Ich habe vor noch mehr Bücher zu lesen. Als nächstes wahrscheinlich eher was technisches. Ich denke da an Digital Apollo: Human and Machine in Spaceflight  und How Apollo Flew to the Moon.  Wenn ich damit fertig bin, dann gibt es an dieser Stelle auch eine kleine Kritik. Das ganze zeigt aber, dass man vor allem ein so komplexes Thema von vielen Seiten beleuchten muss. Ich denke über Apollo könnte man ganze Regalmeter schreiben: Über die Hardware selbst einige Bücher, über die Missionen einige weitere.
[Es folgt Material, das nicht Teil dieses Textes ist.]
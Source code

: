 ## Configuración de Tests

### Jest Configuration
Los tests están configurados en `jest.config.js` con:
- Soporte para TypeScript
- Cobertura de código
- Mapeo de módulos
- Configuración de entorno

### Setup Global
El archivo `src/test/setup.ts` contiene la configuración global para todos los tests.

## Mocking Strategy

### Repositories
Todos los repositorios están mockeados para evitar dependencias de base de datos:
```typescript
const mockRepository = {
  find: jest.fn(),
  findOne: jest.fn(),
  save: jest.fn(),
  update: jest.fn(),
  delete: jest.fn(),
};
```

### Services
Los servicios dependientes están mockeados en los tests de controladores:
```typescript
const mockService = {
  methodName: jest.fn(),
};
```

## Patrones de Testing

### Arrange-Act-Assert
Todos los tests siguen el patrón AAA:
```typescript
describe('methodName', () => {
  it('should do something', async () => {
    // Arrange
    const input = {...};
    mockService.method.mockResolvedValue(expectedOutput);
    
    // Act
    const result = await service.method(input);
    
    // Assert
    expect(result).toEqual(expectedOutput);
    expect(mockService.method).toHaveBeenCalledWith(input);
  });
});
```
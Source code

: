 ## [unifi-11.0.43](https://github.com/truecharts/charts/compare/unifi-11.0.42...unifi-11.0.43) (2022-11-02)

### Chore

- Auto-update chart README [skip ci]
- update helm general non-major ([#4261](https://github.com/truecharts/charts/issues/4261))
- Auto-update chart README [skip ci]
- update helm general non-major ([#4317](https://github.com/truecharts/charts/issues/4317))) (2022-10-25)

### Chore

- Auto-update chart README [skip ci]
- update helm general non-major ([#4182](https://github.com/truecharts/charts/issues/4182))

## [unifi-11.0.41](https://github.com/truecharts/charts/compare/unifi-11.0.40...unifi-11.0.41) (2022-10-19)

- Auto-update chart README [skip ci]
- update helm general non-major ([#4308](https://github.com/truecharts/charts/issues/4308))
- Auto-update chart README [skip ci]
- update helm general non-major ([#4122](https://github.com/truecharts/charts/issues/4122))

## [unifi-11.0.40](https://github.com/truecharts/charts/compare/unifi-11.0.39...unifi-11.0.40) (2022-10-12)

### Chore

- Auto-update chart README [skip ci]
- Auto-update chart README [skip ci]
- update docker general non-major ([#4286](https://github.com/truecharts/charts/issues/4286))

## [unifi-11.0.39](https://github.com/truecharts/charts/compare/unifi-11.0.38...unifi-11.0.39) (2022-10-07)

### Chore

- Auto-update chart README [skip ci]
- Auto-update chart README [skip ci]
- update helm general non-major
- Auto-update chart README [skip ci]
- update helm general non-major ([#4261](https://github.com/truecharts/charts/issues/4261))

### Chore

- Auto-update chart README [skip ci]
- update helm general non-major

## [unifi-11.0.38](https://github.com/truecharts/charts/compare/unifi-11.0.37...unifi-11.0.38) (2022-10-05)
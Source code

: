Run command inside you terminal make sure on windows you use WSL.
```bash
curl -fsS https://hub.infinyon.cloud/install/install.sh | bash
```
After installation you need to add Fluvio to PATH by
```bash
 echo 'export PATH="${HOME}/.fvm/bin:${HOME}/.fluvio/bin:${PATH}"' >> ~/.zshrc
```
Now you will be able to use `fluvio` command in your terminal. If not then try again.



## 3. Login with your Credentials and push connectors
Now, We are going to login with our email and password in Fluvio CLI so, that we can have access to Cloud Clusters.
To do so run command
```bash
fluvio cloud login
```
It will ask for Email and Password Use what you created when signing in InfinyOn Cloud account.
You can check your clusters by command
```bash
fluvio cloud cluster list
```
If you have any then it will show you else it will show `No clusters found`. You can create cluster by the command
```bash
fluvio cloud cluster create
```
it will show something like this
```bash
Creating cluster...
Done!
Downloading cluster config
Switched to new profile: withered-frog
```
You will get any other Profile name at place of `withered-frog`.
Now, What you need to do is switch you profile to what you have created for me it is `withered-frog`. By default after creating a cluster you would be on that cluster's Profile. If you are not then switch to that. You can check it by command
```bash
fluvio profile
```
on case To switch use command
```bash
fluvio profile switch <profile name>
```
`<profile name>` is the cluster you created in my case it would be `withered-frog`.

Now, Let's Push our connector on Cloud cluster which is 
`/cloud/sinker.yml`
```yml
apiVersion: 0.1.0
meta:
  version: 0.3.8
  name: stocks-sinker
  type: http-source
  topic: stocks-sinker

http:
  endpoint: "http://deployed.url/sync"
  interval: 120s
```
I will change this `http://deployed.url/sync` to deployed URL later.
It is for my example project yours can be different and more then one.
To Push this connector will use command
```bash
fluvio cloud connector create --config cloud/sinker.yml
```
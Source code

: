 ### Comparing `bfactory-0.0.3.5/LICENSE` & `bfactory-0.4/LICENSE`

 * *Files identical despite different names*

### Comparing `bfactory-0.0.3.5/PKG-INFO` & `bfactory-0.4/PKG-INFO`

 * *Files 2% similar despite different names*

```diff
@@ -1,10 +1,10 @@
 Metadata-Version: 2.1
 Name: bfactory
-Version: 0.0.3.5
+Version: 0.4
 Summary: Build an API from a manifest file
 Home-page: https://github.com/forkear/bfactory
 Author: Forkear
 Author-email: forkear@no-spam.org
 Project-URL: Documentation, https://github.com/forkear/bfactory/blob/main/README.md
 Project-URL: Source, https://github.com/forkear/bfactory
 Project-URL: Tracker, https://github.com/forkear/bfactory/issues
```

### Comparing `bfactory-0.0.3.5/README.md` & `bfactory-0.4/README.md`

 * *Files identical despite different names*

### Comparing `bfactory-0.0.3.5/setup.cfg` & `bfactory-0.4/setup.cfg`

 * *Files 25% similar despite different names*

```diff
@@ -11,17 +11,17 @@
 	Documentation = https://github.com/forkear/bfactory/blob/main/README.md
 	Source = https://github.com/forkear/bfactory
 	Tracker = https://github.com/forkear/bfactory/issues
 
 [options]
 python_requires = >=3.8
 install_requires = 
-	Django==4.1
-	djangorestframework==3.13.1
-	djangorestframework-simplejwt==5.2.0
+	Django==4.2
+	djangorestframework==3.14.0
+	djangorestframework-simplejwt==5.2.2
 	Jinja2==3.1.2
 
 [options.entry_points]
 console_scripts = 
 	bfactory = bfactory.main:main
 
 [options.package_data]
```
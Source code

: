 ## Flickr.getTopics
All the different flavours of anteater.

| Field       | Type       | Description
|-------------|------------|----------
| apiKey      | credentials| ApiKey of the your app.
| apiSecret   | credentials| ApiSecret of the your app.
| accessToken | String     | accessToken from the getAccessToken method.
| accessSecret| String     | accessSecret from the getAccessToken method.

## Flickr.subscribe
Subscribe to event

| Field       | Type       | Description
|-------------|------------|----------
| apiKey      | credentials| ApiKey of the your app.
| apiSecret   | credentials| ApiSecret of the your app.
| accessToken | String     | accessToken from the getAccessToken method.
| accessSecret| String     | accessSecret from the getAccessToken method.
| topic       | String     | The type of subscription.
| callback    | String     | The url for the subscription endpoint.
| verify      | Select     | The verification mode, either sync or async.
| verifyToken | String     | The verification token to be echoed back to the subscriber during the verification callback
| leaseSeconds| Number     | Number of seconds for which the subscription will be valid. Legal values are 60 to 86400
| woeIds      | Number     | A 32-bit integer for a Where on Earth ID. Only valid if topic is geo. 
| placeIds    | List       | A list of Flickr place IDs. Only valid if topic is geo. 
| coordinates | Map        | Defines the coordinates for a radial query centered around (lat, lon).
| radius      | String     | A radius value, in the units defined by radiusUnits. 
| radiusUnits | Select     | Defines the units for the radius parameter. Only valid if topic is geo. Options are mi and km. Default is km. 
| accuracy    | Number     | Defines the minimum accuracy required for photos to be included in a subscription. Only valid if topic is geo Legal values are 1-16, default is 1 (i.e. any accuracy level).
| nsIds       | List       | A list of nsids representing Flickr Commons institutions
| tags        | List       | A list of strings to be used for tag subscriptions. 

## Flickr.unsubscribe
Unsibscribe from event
Über das Management und die Infrastruktur noch ein paar (BTW: Apollo gilt als eines der am erfolgreichsten gemanagten Programme: Es führte nicht nur neue Konzepte ein wie das heute übliche Setzen von Meilensteinen) sondern es wurde auch innerhalb des geplanten Finanzrahmens in der geplanten Zeit durchgeführt). Dann gäbe es noch Bücher über die Astronauten und ihr Leben nicht zuletzt das Apolloprogramm im Kontext der damaligen Welt: Die politische und historische Bedeutung.

Eine der häufigsten fragen die ich zum Gemini Buch bekomme ist: "Warum ist es so kurz?" Neben dem, dass ich erst mal einen Testballon haben wollte ob es Interesse gibt, spielt auch gerade dies eine Rolle: Wenn man in die Tiefe geht: Wo hört man auf? Über Gemini könnte man leicht auch einen Regalmeter füllen. Daher hielt ich es für besser eine kurze, aber kondensierte Einführung zu machen anstatt mich in dem Dschungel zu verlieren. Ich habe mir vorgenommen, wenn ich noch ein paar Astronautenbiographien mehr gelesen habe vielleicht die Missionen nochmals zu überarbeiten und eine zweite Auflage herauszubringen. auf meiner Liste stehen auch noch die Biographien von Michael Collins (Gemini 10), Neil Armstrong (Gemini 8), Pete Conrad (Gemini 5+11) und natürlich Deke Slaytons Sicht als Leiter des Astronautencorps wäre auch recht interessant. Ich befürchte nur, dann wird es ein Wälzer werden. Schauen mer mal. Erstmal stehen heute wieder einige Seiten beim LM Buch zum Korrekturlesen an.